Wednesday, September 29, 2010

This is my Painting

I am typically not a good artist at all. So I will say I was just a little worried about this assignment because I knew whatever I painted would not look like I want it too. For some reason I always have these great grand paintings or drawing or whatever in my head, and I go through what I feel will make it become reality on a page, but somewhere in translation things go severely wrong and my final work never looks like what I come up with in my mind. So I knew this would be the some reality for this project.
Once it came to the project though it was different for me because it was more than me just trying to be artistic, it was dealing with me and the text. How I was relating to what passage I was reading. Because of this process it wasn’t just trying to paint a master piece and make my painting the best. Now I would be lying if I said I didn’t want mine to still look good. But I didn’t care as much about what it looked like because I was looking into how it related to the text through my eyes, or my thoughts. I have never done that before. The… For the first time in a long time I was not disappointed in my finial work. I guess it could have been better but It was what I was encountering while I was meditating on the text. It was me. It was the text. I wasn’t trying to be anyone else I was just trying to understand and relate the text in a different way.
I enjoyed it so much I actually plan on doing another painting for one of my blogs because it truly does help you remember it better for one, but I just enjoy that a lot more than just sitting a mulling over a text trying to get as much as possible out of it. Painting give me something to do while my thought are running and thinking and trying to understand the text. It give my thought a vehicle other than using words.

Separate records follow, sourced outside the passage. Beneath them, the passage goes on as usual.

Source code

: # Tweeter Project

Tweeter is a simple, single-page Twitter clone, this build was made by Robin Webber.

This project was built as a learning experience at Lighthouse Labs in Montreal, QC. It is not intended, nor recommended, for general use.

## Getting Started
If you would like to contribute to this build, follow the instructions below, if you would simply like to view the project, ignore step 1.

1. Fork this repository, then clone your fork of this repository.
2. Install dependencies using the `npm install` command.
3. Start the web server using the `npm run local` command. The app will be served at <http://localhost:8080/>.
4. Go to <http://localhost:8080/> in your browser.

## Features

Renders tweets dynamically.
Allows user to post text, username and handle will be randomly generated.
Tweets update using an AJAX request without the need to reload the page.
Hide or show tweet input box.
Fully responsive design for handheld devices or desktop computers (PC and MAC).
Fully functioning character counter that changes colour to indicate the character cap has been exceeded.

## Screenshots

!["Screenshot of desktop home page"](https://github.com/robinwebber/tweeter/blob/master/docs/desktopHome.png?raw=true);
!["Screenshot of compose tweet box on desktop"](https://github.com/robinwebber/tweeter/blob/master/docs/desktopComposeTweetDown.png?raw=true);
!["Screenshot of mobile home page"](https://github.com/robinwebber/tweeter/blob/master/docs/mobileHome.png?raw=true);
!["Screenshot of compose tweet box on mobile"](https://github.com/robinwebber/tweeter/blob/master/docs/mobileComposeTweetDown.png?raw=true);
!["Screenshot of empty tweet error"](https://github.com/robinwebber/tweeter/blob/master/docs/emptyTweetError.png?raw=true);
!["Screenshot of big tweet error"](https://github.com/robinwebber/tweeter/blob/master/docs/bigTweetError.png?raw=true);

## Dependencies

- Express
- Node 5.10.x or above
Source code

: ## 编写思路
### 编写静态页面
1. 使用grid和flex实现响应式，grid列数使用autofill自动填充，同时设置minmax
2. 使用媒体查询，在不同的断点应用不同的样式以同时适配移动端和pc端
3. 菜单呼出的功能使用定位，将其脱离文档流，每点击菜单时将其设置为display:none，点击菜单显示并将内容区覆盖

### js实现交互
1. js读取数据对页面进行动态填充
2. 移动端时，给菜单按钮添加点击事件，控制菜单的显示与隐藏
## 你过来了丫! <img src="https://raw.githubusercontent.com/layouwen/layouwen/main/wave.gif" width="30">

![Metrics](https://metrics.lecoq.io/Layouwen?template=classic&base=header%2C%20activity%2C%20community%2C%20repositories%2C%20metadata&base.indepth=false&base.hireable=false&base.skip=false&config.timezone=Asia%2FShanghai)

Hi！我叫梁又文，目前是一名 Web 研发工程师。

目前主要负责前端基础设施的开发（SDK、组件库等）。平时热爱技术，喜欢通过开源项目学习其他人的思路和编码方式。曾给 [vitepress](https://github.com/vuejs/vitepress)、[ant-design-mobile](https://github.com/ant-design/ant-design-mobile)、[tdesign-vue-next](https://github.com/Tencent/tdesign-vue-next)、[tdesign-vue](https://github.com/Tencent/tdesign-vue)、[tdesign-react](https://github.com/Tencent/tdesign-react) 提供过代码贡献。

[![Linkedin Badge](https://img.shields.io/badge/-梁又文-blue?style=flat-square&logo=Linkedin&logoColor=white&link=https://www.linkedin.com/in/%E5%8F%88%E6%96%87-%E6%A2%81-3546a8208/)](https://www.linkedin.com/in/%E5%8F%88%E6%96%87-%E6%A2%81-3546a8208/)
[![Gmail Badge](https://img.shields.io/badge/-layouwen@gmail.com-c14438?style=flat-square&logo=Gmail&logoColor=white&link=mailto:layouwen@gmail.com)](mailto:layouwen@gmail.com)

Monday, September 20, 2010

Joel

   Joel was a passage that I had to read very slowly and often read many parts more than once. When it first starts off talking about the locusts and it doesn’t just mention locusts as a whole, there is the gnawing, swarming, creeping, and stripping locust. I never knew there could be so many different kinds. But I though, ok, is this really referring to actual locust or is it a metaphor to something else. Later on in the chapter is leads me to believe that it is actually locust that came and destroyed everything. So did God send them? Because of what? I feel that after reading this maybe there is some history to what was happening or what was going on before this that if I knew it, it would help me understand better this passage of Joel.
   Knowing the history or the background of a text that you are reading really help shape how well you understand what you are reading. I remember back when I read that poem out of the Literary Experience text and how confused I was at who the talk of a bonsi tree was really about the oppression of women. But I remember Professor Corrigan coming up and explain one line to me about “bound feet”. I had the picture of the tree so heavily on my mind that thinking of a tree having bound feet didn’t make any sense to me. But he said so matter-of-factly… Well in the Chinese culture they bound the feet of women so as to keep them from growing. I had learned that so long ago that when he said that it made sense! I feel the same goes for the Bible. There are things that I learned a long time ago but have kind of forgot them but knowledge of what the context is or what their culture was like changes so much of how I understand the Bible. I guess that is why it is important to learn history or read older books because they bring to life what is to follow them.

Wednesday, September 15, 2010

similes and metaphors...

One thing I love about our class is that we hardly ever just sit there and listen to a lecture. He always has us listening to something, reading something, and doing something hands on. I learn so much better that way, it just seems to open up different parts of my brain and allows things to sink in and stay in. where as listen to a lecture, the words seem to bounce off my brain, never sticking.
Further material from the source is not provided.